第三者機関の重要性
2010年 08月 29日
たとえば、再審まで行って、ようやく誤判・冤罪事件であることが判明した「足利事件」について、警察庁と検察庁が内部調査をし、とくに捜査活動について一定の反省と今後の再発防止策を含む報告書を出しましたが、これらは実施主体である警察庁や検察庁の内部で行われたもので、外部の批判にさらされていないという点に、本質的な限界があります。肝心の再発防止策についても、ポリグラフ検査の精度の向上や上級庁による指導の充実・強化を唱えるのみで、虚偽自白を誘発する危険のある「取調べの全面可視化」への提言は全く見られません。
この点で、参考になるのが、最近の法律雑誌で紹介されている『イギリスの刑事事件再審委員会』の制度です(福島至「第三者機関の意義」法学セミナー2010年9月号所収)。この委員会は、1997年に「独立した公的機関」として設けられ、誤判救済のための業務として、誤判の被害を受けたと考える人の申立てを受けて、確定有罪判決を再審理のため控訴院に付託する権限を有し、現に毎年1000件弱の申立てがあり、その4%ほどが控訴院の審理に付され、約70%が有罪判決を破棄されたといわれています。
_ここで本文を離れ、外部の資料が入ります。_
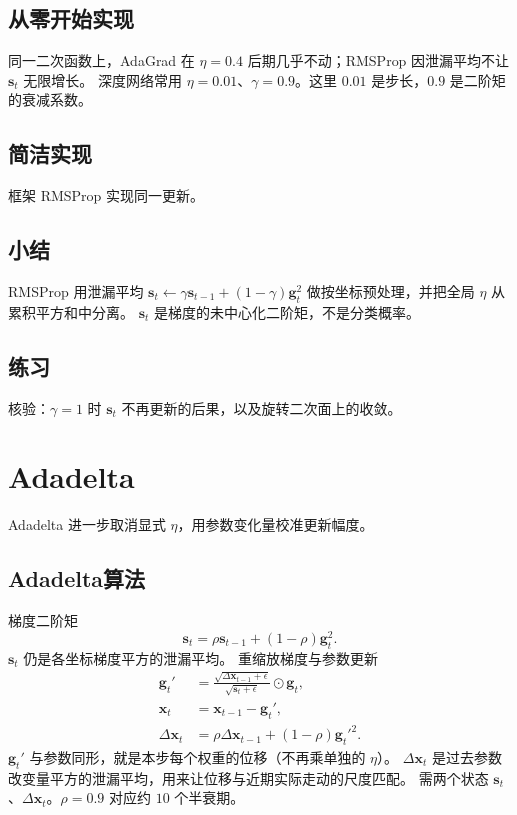 \subsection{从零开始实现}

同一二次函数上，AdaGrad 在 $\eta=0.4$ 后期几乎不动；RMSProp 因泄漏平均不让 $\bm{s}_t$ 无限增长。
深度网络常用 $\eta=0.01$、$\gamma=0.9$。这里 $0.01$ 是步长，$0.9$ 是二阶矩的衰减系数。

\subsection{简洁实现}

框架 RMSProp 实现同一更新。

\subsection{小结}

RMSProp 用泄漏平均 $\bm{s}_t\leftarrow\gamma\bm{s}_{t-1}+(1-\gamma)\bm{g}_t^2$ 做按坐标预处理，并把全局 $\eta$ 从累积平方和中分离。
$\bm{s}_t$ 是梯度的未中心化二阶矩，不是分类概率。

\subsection{练习}

核验：$\gamma=1$ 时 $\bm{s}_t$ 不再更新的后果，以及旋转二次面上的收敛。

\section{Adadelta}

Adadelta 进一步取消显式 $\eta$，用参数变化量校准更新幅度。

\subsection{Adadelta算法}

梯度二阶矩
\[
\bm{s}_t=\rho\bm{s}_{t-1}+(1-\rho)\bm{g}_t^2.
\]
$\bm{s}_t$ 仍是各坐标梯度平方的泄漏平均。
重缩放梯度与参数更新
\begin{align*}
\bm{g}_t'
&=
\frac{\sqrt{\Delta\bm{x}_{t-1}+\epsilon}}{\sqrt{\bm{s}_t+\epsilon}}\odot\bm{g}_t,
\\
\bm{x}_t&=\bm{x}_{t-1}-\bm{g}_t',
\\
\Delta\bm{x}_t
&=\rho\Delta\bm{x}_{t-1}+(1-\rho){\bm{g}_t'}^2.
\end{align*}
$\bm{g}_t'$ 与参数同形，就是本步每个权重的位移（不再乘单独的 $\eta$）。
$\Delta\bm{x}_t$ 是过去参数改变量平方的泄漏平均，用来让位移与近期实际走动的尺度匹配。
需两个状态 $\bm{s}_t$、$\Delta\bm{x}_t$。$\rho=0.9$ 对应约 $10$ 个半衰期。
福島教授は、イギリスの経験を学び、日本でも、再審請求援助のための公的な「第三者機関」を設ける必要があるといわれていますが、その真意が千葉法務大臣に伝わる保障は、残念ながら乏しいといわざるを得ません。日本ではまだ、制度や法案の作成過程やその事後評価を含めて、「官僚主導型」が定着し、外部からの批判的意見に極めて警戒的な体質が浸み込んでおり、これに風穴を開けることは容易ではなさそうです。千葉法相が構想する「死刑制度に関する勉強会」も、法務行政から独立した「第三者機関」とはとてもなり得ないように思われるのです。